**YOUR GOAL**
The copy you return must match the listing word for word and carry no pictures.

**INPUT DATA**
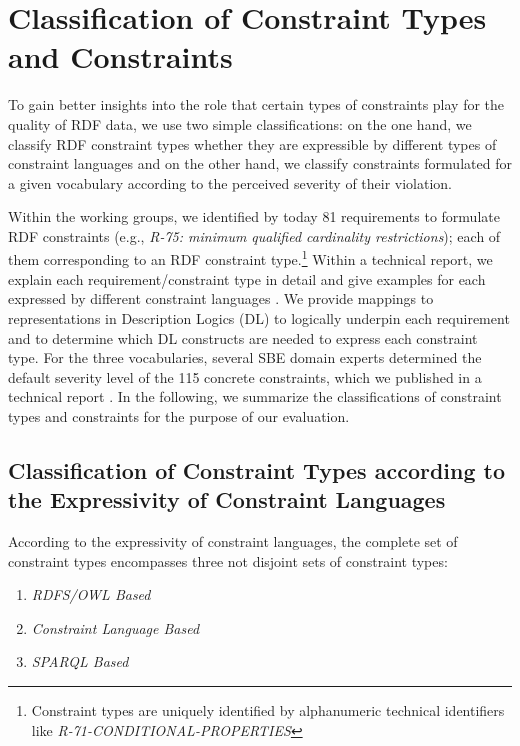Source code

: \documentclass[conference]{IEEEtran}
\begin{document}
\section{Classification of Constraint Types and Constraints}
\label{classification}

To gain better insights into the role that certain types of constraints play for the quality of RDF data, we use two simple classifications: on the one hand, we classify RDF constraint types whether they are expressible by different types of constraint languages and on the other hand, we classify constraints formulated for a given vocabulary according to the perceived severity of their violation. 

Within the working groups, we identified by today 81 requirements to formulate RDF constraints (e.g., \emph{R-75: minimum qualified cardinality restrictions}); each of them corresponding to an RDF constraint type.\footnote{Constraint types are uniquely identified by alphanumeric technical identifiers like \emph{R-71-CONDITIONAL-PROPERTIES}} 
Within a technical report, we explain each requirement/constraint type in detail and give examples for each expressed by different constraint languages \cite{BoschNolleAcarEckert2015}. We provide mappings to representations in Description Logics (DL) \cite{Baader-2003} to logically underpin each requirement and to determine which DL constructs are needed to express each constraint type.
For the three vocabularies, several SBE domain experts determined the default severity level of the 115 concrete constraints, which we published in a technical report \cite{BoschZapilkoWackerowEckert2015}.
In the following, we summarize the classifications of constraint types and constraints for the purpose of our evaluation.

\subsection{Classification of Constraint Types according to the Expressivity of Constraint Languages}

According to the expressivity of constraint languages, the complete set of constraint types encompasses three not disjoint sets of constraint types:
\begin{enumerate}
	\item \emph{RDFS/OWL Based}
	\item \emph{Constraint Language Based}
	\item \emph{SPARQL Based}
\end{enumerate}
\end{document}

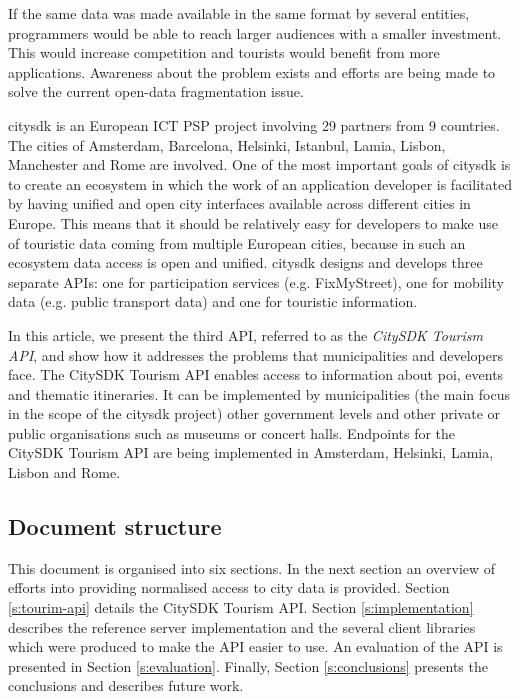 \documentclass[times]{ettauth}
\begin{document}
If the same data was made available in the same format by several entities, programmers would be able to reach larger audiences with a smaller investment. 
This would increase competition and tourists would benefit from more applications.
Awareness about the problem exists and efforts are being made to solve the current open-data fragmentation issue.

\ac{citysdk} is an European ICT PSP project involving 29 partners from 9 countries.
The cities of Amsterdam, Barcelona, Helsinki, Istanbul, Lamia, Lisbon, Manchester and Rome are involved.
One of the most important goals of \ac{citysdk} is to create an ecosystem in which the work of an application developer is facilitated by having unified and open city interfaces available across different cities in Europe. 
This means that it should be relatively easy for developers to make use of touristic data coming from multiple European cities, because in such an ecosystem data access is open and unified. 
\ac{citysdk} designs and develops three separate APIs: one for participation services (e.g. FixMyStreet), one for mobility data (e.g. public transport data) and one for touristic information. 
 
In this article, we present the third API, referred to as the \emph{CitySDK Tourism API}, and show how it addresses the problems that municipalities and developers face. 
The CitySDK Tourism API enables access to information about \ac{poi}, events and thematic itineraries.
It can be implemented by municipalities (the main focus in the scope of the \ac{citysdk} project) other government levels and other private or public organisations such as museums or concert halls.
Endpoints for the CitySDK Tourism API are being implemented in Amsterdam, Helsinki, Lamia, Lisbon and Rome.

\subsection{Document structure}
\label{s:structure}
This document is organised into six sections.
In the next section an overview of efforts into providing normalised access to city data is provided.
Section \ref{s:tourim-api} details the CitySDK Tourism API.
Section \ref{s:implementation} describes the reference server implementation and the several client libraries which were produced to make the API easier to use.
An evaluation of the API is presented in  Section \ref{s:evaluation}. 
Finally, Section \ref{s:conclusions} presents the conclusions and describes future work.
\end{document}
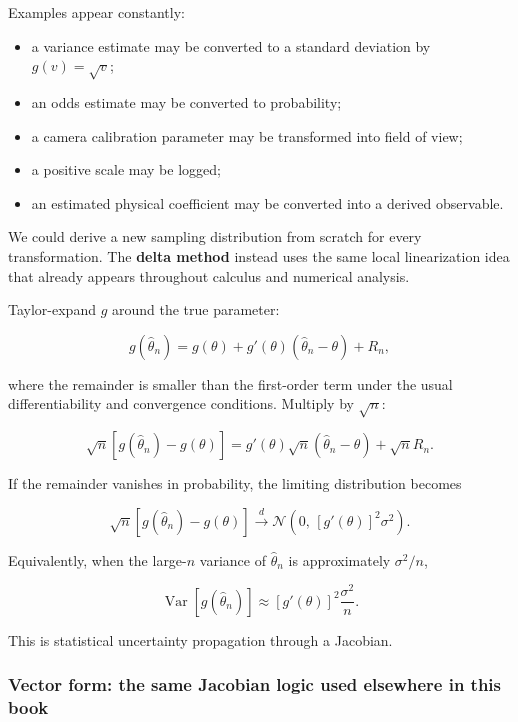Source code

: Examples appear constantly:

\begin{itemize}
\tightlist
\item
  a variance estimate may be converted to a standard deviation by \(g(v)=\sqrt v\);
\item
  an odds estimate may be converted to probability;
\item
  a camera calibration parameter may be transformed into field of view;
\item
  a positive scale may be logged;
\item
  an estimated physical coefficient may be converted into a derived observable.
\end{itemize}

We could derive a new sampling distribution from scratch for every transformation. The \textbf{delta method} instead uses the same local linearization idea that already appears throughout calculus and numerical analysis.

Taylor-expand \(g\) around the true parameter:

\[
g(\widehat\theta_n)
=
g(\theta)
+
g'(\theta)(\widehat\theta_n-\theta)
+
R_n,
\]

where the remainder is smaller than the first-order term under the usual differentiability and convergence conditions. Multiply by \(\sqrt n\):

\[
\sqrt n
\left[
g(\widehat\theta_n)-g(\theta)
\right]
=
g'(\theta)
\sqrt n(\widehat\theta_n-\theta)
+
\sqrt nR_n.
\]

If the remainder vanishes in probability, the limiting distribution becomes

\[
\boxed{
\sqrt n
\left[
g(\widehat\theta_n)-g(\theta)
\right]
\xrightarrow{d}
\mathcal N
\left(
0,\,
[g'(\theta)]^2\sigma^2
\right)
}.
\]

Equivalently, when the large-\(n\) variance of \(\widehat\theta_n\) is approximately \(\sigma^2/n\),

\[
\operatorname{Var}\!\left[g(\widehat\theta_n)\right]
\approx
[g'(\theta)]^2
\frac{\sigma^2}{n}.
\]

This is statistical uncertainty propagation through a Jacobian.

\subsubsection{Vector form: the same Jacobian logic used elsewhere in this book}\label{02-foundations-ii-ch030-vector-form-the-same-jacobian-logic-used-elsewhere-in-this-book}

**FINISHED TASK**
Source code

: \documentclass[conference]{IEEEtran}
\begin{document}
\section{Classification of Constraint Types and Constraints}
\label{classification}

To gain better insights into the role that certain types of constraints play for the quality of RDF data, we use two simple classifications: on the one hand, we classify RDF constraint types whether they are expressible by different types of constraint languages and on the other hand, we classify constraints formulated for a given vocabulary according to the perceived severity of their violation. 

Within the working groups, we identified by today 81 requirements to formulate RDF constraints (e.g., \emph{R-75: minimum qualified cardinality restrictions}); each of them corresponding to an RDF constraint type.\footnote{Constraint types are uniquely identified by alphanumeric technical identifiers like \emph{R-71-CONDITIONAL-PROPERTIES}} 
Within a technical report, we explain each requirement/constraint type in detail and give examples for each expressed by different constraint languages \cite{BoschNolleAcarEckert2015}. We provide mappings to representations in Description Logics (DL) \cite{Baader-2003} to logically underpin each requirement and to determine which DL constructs are needed to express each constraint type.
For the three vocabularies, several SBE domain experts determined the default severity level of the 115 concrete constraints, which we published in a technical report \cite{BoschZapilkoWackerowEckert2015}.
In the following, we summarize the classifications of constraint types and constraints for the purpose of our evaluation.

\subsection{Classification of Constraint Types according to the Expressivity of Constraint Languages}

According to the expressivity of constraint languages, the complete set of constraint types encompasses three not disjoint sets of constraint types:
\begin{enumerate}
	\item \emph{RDFS/OWL Based}
	\item \emph{Constraint Language Based}
	\item \emph{SPARQL Based}
\end{enumerate}
\end{document}

 \documentclass[times]{ettauth}
\begin{document}
If the same data was made available in the same format by several entities, programmers would be able to reach larger audiences with a smaller investment. 
This would increase competition and tourists would benefit from more applications.
Awareness about the problem exists and efforts are being made to solve the current open-data fragmentation issue.

\ac{citysdk} is an European ICT PSP project involving 29 partners from 9 countries.
The cities of Amsterdam, Barcelona, Helsinki, Istanbul, Lamia, Lisbon, Manchester and Rome are involved.
One of the most important goals of \ac{citysdk} is to create an ecosystem in which the work of an application developer is facilitated by having unified and open city interfaces available across different cities in Europe. 
This means that it should be relatively easy for developers to make use of touristic data coming from multiple European cities, because in such an ecosystem data access is open and unified. 
\ac{citysdk} designs and develops three separate APIs: one for participation services (e.g. FixMyStreet), one for mobility data (e.g. public transport data) and one for touristic information. 
 
In this article, we present the third API, referred to as the \emph{CitySDK Tourism API}, and show how it addresses the problems that municipalities and developers face. 
The CitySDK Tourism API enables access to information about \ac{poi}, events and thematic itineraries.
It can be implemented by municipalities (the main focus in the scope of the \ac{citysdk} project) other government levels and other private or public organisations such as museums or concert halls.
Endpoints for the CitySDK Tourism API are being implemented in Amsterdam, Helsinki, Lamia, Lisbon and Rome.

\subsection{Document structure}
\label{s:structure}
This document is organised into six sections.
In the next section an overview of efforts into providing normalised access to city data is provided.
Section \ref{s:tourim-api} details the CitySDK Tourism API.
Section \ref{s:implementation} describes the reference server implementation and the several client libraries which were produced to make the API easier to use.
An evaluation of the API is presented in  Section \ref{s:evaluation}. 
Finally, Section \ref{s:conclusions} presents the conclusions and describes future work.
\end{document}
Source code

: Examples appear constantly:

\begin{itemize}
\tightlist
\item
  a variance estimate may be converted to a standard deviation by \(g(v)=\sqrt v\);
\item
  an odds estimate may be converted to probability;
\item
  a camera calibration parameter may be transformed into field of view;
\item
  a positive scale may be logged;
\item
  an estimated physical coefficient may be converted into a derived observable.
\end{itemize}

We could derive a new sampling distribution from scratch for every transformation. The \textbf{delta method} instead uses the same local linearization idea that already appears throughout calculus and numerical analysis.

Taylor-expand \(g\) around the true parameter:

\[
g(\widehat\theta_n)
=
g(\theta)
+
g'(\theta)(\widehat\theta_n-\theta)
+
R_n,
\]

where the remainder is smaller than the first-order term under the usual differentiability and convergence conditions. Multiply by \(\sqrt n\):

\[
\sqrt n
\left[
g(\widehat\theta_n)-g(\theta)
\right]
=
g'(\theta)
\sqrt n(\widehat\theta_n-\theta)
+
\sqrt nR_n.
\]

If the remainder vanishes in probability, the limiting distribution becomes

\[
\boxed{
\sqrt n
\left[
g(\widehat\theta_n)-g(\theta)
\right]
\xrightarrow{d}
\mathcal N
\left(
0,\,
[g'(\theta)]^2\sigma^2
\right)
}.
\]

Equivalently, when the large-\(n\) variance of \(\widehat\theta_n\) is approximately \(\sigma^2/n\),

\[
\operatorname{Var}\!\left[g(\widehat\theta_n)\right]
\approx
[g'(\theta)]^2
\frac{\sigma^2}{n}.
\]

This is statistical uncertainty propagation through a Jacobian.

\subsubsection{Vector form: the same Jacobian logic used elsewhere in this book}\label{02-foundations-ii-ch030-vector-form-the-same-jacobian-logic-used-elsewhere-in-this-book}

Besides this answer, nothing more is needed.